Landmark Hammer Exhibit Brings Latina ‘Radical Women’ Into New Focus
The Hammer continues its stellar programming, constantly outperforming L.A.’s bigger and richer powerhouses by bringing lesser-known art-makers of diverse backgrounds to wider attention, with the impressive “Radical Women” exhibit, grouping 100 artists from 15 countries who made their marks in the transformational years of 1960-1985 and have stood the proverbial test of time.
It’s “the single most exciting and hope-inspiring historical group show of contemporary art I’ve seen in 10 years,” said New York Times critic Holland Cotter.
It’s yet another component of the sprawling “Pacific Standard Time: LA/LA,” but given Cotter’s rave, it could be the crown jewel of the series emphasizing the Latin America/Los Angeles connection.
Among those whose 260 works in all media are on display are such figures as Lygia Clark, first a member of the Brazilian Tropicalia movement who explored psychic interaction with her audience and holistic healing in her works; she was later co-founder of the Neo-Concrete movement, which emphasized subjective reaction to art. Another is Beatriz Gonzalez, a Columbian pop-artist in the style of Andy Warhol.
But the show also features lesser-known creators such as Cuban-born Zillia Sanchez – who added an element of eroticism to abstractionism – Colombian sculptor Feliza Bursztyn and Brazilian video artist Leticia Parent, all anonymous outside their home countries – until now.
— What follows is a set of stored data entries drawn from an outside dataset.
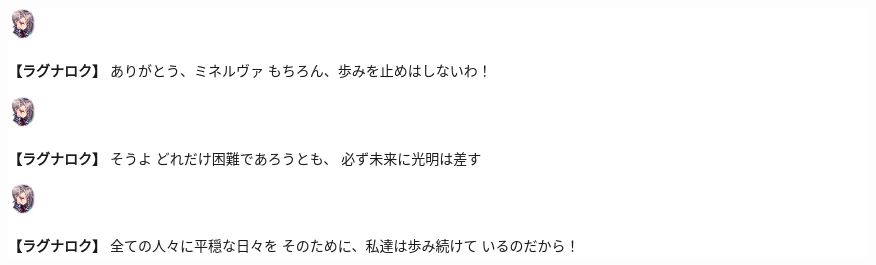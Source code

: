 <img src="../images/units/103611.png" alt="103611.png" height="34"/>

**【ラグナロク】**
ありがとう、ミネルヴァ
もちろん、歩みを止めはしないわ！

<img src="../images/units/103611.png" alt="103611.png" height="34"/>

**【ラグナロク】**
そうよ
どれだけ困難であろうとも、
必ず未来に光明は差す

<img src="../images/units/103611.png" alt="103611.png" height="34"/>

**【ラグナロク】**
全ての人々に平穏な日々を
そのために、私達は歩み続けて
いるのだから！
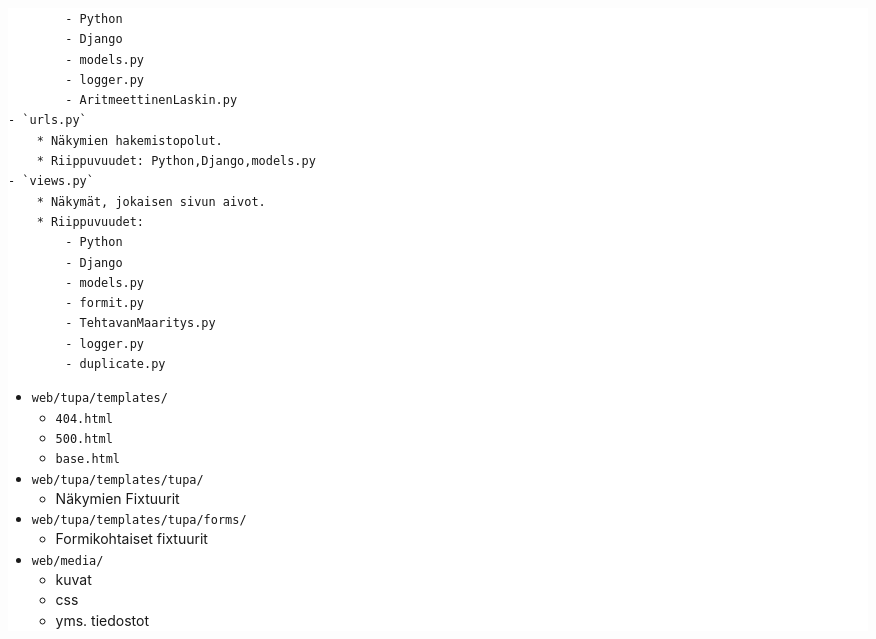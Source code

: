             - Python
            - Django
            - models.py
            - logger.py
            - AritmeettinenLaskin.py
    - `urls.py`
        * Näkymien hakemistopolut.
        * Riippuvuudet: Python,Django,models.py
    - `views.py`
        * Näkymät, jokaisen sivun aivot.
        * Riippuvuudet:
            - Python
            - Django
            - models.py
            - formit.py
            - TehtavanMaaritys.py
            - logger.py
            - duplicate.py
* `web/tupa/templates/`
    - `404.html`
    - `500.html`
    - `base.html`
* `web/tupa/templates/tupa/`
    - Näkymien Fixtuurit
* `web/tupa/templates/tupa/forms/`
    - Formikohtaiset fixtuurit
* `web/media/`
    - kuvat
    - css
    - yms. tiedostot

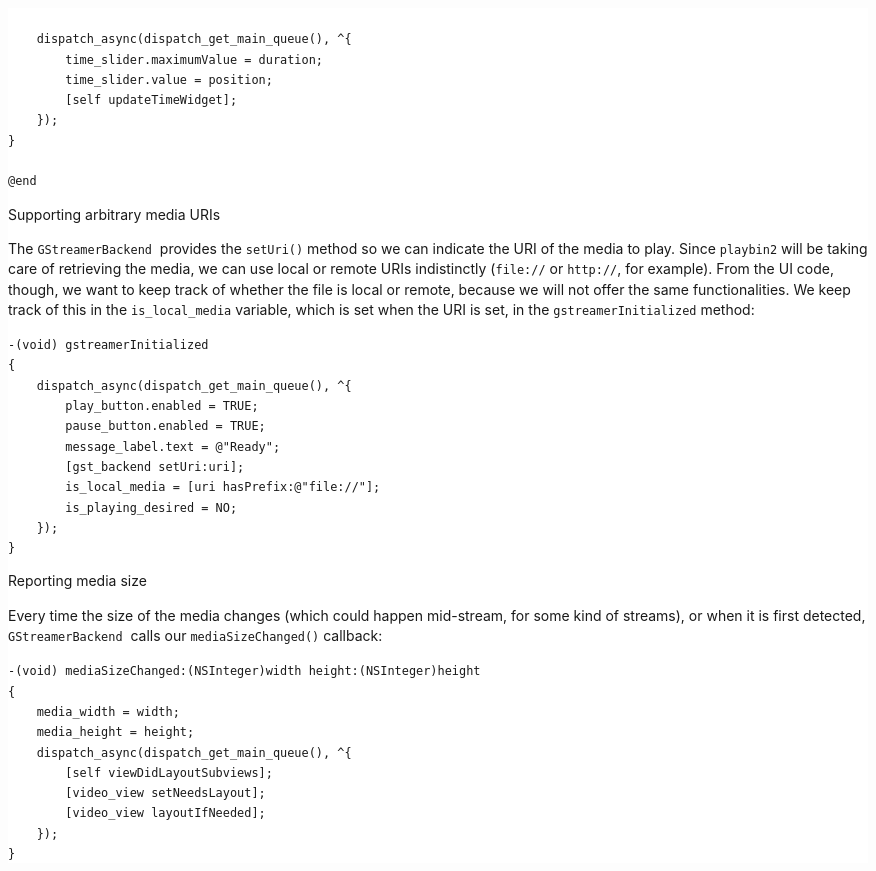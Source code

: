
 ``` theme: Default; brush: plain; gutter: true

    dispatch_async(dispatch_get_main_queue(), ^{
        time_slider.maximumValue = duration;
        time_slider.value = position;
        [self updateTimeWidget];
    });
}

@end
```

Supporting arbitrary media URIs

The `GStreamerBackend`  provides the `setUri()` method so we can
indicate the URI of the media to play. Since `playbin2` will be taking
care of retrieving the media, we can use local or remote URIs
indistinctly (`file://` or `http://`, for example). From the UI code,
though, we want to keep track of whether the file is local or remote,
because we will not offer the same functionalities. We keep track of
this in the `is_local_media` variable, which is set when the URI is set,
in the `gstreamerInitialized` method:

``` first-line: 154; theme: Default; brush: plain; gutter: true
-(void) gstreamerInitialized
{
    dispatch_async(dispatch_get_main_queue(), ^{
        play_button.enabled = TRUE;
        pause_button.enabled = TRUE;
        message_label.text = @"Ready";
        [gst_backend setUri:uri];
        is_local_media = [uri hasPrefix:@"file://"];
        is_playing_desired = NO;
    });
}
```

Reporting media size

Every time the size of the media changes (which could happen mid-stream,
for some kind of streams), or when it is first detected,
`GStreamerBackend`  calls our `mediaSizeChanged()` callback:

``` first-line: 173; theme: Default; brush: plain; gutter: true
-(void) mediaSizeChanged:(NSInteger)width height:(NSInteger)height
{
    media_width = width;
    media_height = height;
    dispatch_async(dispatch_get_main_queue(), ^{
        [self viewDidLayoutSubviews];
        [video_view setNeedsLayout];
        [video_view layoutIfNeeded];
    });
}
```
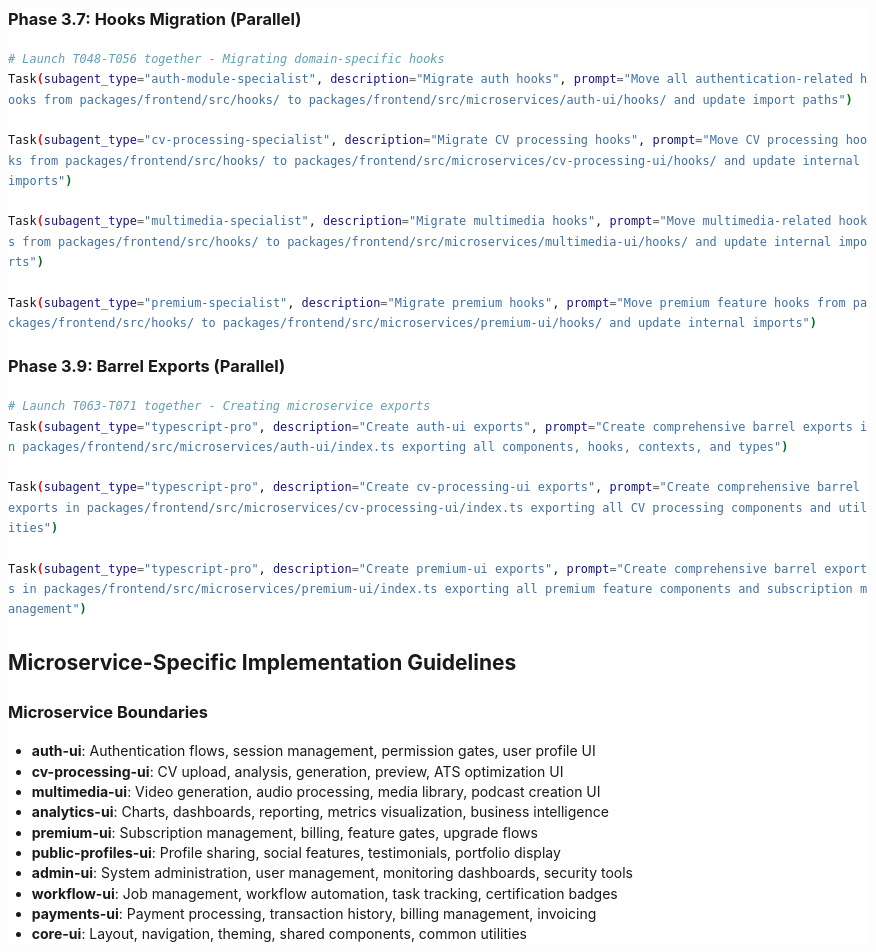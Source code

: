 ### Phase 3.7: Hooks Migration (Parallel)
```bash
# Launch T048-T056 together - Migrating domain-specific hooks
Task(subagent_type="auth-module-specialist", description="Migrate auth hooks", prompt="Move all authentication-related hooks from packages/frontend/src/hooks/ to packages/frontend/src/microservices/auth-ui/hooks/ and update import paths")

Task(subagent_type="cv-processing-specialist", description="Migrate CV processing hooks", prompt="Move CV processing hooks from packages/frontend/src/hooks/ to packages/frontend/src/microservices/cv-processing-ui/hooks/ and update internal imports")

Task(subagent_type="multimedia-specialist", description="Migrate multimedia hooks", prompt="Move multimedia-related hooks from packages/frontend/src/hooks/ to packages/frontend/src/microservices/multimedia-ui/hooks/ and update internal imports")

Task(subagent_type="premium-specialist", description="Migrate premium hooks", prompt="Move premium feature hooks from packages/frontend/src/hooks/ to packages/frontend/src/microservices/premium-ui/hooks/ and update internal imports")
```

### Phase 3.9: Barrel Exports (Parallel)
```bash
# Launch T063-T071 together - Creating microservice exports
Task(subagent_type="typescript-pro", description="Create auth-ui exports", prompt="Create comprehensive barrel exports in packages/frontend/src/microservices/auth-ui/index.ts exporting all components, hooks, contexts, and types")

Task(subagent_type="typescript-pro", description="Create cv-processing-ui exports", prompt="Create comprehensive barrel exports in packages/frontend/src/microservices/cv-processing-ui/index.ts exporting all CV processing components and utilities")

Task(subagent_type="typescript-pro", description="Create premium-ui exports", prompt="Create comprehensive barrel exports in packages/frontend/src/microservices/premium-ui/index.ts exporting all premium feature components and subscription management")
```

## Microservice-Specific Implementation Guidelines

### Microservice Boundaries
- **auth-ui**: Authentication flows, session management, permission gates, user profile UI
- **cv-processing-ui**: CV upload, analysis, generation, preview, ATS optimization UI
- **multimedia-ui**: Video generation, audio processing, media library, podcast creation UI
- **analytics-ui**: Charts, dashboards, reporting, metrics visualization, business intelligence
- **premium-ui**: Subscription management, billing, feature gates, upgrade flows
- **public-profiles-ui**: Profile sharing, social features, testimonials, portfolio display
- **admin-ui**: System administration, user management, monitoring dashboards, security tools
- **workflow-ui**: Job management, workflow automation, task tracking, certification badges
- **payments-ui**: Payment processing, transaction history, billing management, invoicing
- **core-ui**: Layout, navigation, theming, shared components, common utilities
Hammer Museum director Ann Philbin explains the significance of the exhibit:
“Reflecting the various political and social turmoil of their times, including the many dictatorships that ruled Latin American countries in the 1960s, 1970s, and early 1980s, the artworks in “Radical Women” can be viewed as heroic acts that gave a voice to generations of women across Latin America and the United States.”
The themes of the show include the politicization of women’s bodies and the artists’ efforts to liberate themselves and their society’s political and social oppression. (Cotter of the Times notes that the show may not have enough painting for some audiences, and too much politics-of-the-body for others.) The research that went into the curation of the exhibit and the resulting catalog mark milestones in the history of Latin American art, political art of the 20th century and feminist art.
“Radical Women” also offers weekly walk-throughs of the works with experts, screenings that include works by experimental women filmmakers and a Dec. 20 lunchtime talk on Lygia Clark. Forty-five minute tours of selected works are scheduled every Saturday at 1 p.m.
After the Dec. 31 close, the show moves to the Brooklyn Museum of Art for spring and summer and then to Sao Paulo for late summer and early fall.